Se poi questa struttura virtuale la facciamo lavorare in totale sinergia con l’Assistenza Domiciliare Integrata, abbiamo fatto bingo: i pazienti saranno seguiti sia da remoto che con interventi domiciliari, con evidenti vantaggi in termini di appropriatezza e continuità delle prestazioni.
Ma i vantaggi non si fermano qui: immaginiamo che, oltre ai cronici, i reparti e gli ambulatori virtuali possano seguire anche pazienti post-acuti, in regime di ospedalizzazione domiciliare.
Ecco che abbiamo contribuito a risolvere il problema delle liste d’attesa: abbiamo liberato posti letto, che possiamo dare a chi è in lista. Con piena soddisfazione, tra l’altro, anche dei pazienti che vengono mandati a casa rimanendo costantemente sotto controllo.
Fantascienza?
Mica tanto, se pensiamo che questo modello di reparto/ambulatorio virtuale è già in funzione da qualche anno al Sant’Eugenio e al Pertini di Roma, grazie alla lungimiranza dell’ASL Roma 2 e del suo DG Giorgio Casati e del Direttore dell’UOC Percorsi Clinico Assistenziali e Telemedicina, Antonio Salvatore Miglietta, veri e propri sponsor del progetto “Curare@Casa”.
80 pazienti di 9 Unità Operative dei due ospedali (e tutti questi numeri sono destinati a crescere) vengono seguiti dai professionisti interni, senza bisogno di personale aggiuntivo.
Qualche risultato ottenuto?
Ecco qui: riduzione di oltre il 10% degli accessi in Pronto Soccorso da parte di pazienti dimessi di recente, diminuzione del 10% dei “re-ricoveri” e dei ricoveri a forte rischio di inappropriatezza, considerevole riduzione del numero di giornate di degenza media.
La Telemedicina, quindi, supera gli attuali limiti del suo essere destinata esclusivamente a pazienti cronici, diventando uno strumento “di routine” anche per i post-acuti e per chi, essendo andato in Pronto Soccorso ed avendo ottenuto un codice “basso”, può tranquillamente tornarsene a casa sua rimanendo costantemente sotto stretto controllo medico.

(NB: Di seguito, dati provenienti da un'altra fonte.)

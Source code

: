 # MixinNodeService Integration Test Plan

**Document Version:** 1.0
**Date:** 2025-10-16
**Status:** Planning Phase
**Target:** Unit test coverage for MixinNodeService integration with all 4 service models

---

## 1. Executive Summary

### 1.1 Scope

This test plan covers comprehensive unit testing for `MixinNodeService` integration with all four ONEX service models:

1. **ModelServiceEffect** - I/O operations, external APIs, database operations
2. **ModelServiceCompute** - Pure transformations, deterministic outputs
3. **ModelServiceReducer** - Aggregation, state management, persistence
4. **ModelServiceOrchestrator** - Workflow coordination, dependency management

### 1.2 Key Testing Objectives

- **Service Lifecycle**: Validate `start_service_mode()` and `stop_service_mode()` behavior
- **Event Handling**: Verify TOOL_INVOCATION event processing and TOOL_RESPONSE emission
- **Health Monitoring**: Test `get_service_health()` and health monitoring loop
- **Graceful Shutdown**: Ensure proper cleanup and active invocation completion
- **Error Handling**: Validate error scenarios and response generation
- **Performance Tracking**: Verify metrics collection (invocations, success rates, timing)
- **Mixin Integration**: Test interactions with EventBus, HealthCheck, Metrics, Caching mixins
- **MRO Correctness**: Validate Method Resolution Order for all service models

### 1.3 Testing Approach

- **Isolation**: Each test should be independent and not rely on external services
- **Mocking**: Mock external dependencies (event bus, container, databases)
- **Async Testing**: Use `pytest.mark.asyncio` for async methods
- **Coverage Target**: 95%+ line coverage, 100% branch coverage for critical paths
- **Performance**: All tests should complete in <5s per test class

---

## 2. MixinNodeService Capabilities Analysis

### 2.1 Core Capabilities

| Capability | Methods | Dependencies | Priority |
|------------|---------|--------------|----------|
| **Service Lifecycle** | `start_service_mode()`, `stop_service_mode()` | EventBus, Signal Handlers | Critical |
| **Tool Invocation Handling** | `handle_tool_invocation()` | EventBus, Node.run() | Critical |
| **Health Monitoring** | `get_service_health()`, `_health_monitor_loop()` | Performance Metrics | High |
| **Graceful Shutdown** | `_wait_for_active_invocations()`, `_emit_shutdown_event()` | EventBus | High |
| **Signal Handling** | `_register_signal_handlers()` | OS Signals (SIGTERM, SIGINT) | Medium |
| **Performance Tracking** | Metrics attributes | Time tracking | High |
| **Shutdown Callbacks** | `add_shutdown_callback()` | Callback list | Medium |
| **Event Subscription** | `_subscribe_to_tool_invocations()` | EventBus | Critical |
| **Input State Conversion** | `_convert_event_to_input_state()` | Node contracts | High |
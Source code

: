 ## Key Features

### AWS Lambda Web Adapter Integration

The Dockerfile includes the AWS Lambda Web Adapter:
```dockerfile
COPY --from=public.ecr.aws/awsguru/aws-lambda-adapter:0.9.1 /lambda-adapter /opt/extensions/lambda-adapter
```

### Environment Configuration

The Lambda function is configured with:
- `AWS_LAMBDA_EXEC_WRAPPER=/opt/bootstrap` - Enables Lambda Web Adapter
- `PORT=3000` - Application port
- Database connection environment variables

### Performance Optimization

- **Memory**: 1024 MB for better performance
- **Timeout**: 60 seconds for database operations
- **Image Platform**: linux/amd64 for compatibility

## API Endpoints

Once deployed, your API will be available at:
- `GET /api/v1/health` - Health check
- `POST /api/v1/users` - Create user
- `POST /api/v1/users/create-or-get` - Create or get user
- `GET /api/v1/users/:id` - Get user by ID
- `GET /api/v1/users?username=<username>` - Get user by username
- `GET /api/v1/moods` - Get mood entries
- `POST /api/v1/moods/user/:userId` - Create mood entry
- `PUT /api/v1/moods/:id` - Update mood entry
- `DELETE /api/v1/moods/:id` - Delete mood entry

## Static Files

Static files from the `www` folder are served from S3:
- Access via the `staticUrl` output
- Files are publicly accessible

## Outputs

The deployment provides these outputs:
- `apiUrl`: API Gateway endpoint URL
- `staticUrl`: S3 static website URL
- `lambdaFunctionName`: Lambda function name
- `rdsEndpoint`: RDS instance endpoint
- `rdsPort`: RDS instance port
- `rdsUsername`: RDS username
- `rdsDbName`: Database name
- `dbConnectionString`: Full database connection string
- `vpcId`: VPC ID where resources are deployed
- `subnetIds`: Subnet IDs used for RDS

Quanto ai “sogni di gloria” riferiti a ospedali virtuali modello Mercy, suggeriamo a chi li sta promuovendo (ottenendo anche una eco istituzionale da parte del Sottosegretario all’Innovazione tecnologica Alessio Butti, ma non crediamo che al Ministero Salute e in AgeNaS la pensino allo stesso modo e con uguale entusiasmo) di rivolgersi a grandi gruppi di Sanità privata, dove potranno trovare un forte interesse a realizzare reparti e ambulatori virtuali per pazienti solventi.